Examine the entries and show every line in which the word "explained" is found.

(Document images with source code)

------------------------------------------------------------

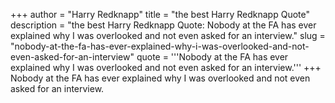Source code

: +++
author = "Harry Redknapp"
title = "the best Harry Redknapp Quote"
description = "the best Harry Redknapp Quote: Nobody at the FA has ever explained why I was overlooked and not even asked for an interview."
slug = "nobody-at-the-fa-has-ever-explained-why-i-was-overlooked-and-not-even-asked-for-an-interview"
quote = '''Nobody at the FA has ever explained why I was overlooked and not even asked for an interview.'''
+++
Nobody at the FA has ever explained why I was overlooked and not even asked for an interview.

------------------------------------------------------------

## THE ANSWER
description = "the best Harry Redknapp Quote: Nobody at the FA has ever explained why I was overlooked and not even asked for an interview."
slug = "nobody-at-the-fa-has-ever-explained-why-i-was-overlooked-and-not-even-asked-for-an-interview"
quote = '''Nobody at the FA has ever explained why I was overlooked and not even asked for an interview.'''
Nobody at the FA has ever explained why I was overlooked and not even asked for an interview.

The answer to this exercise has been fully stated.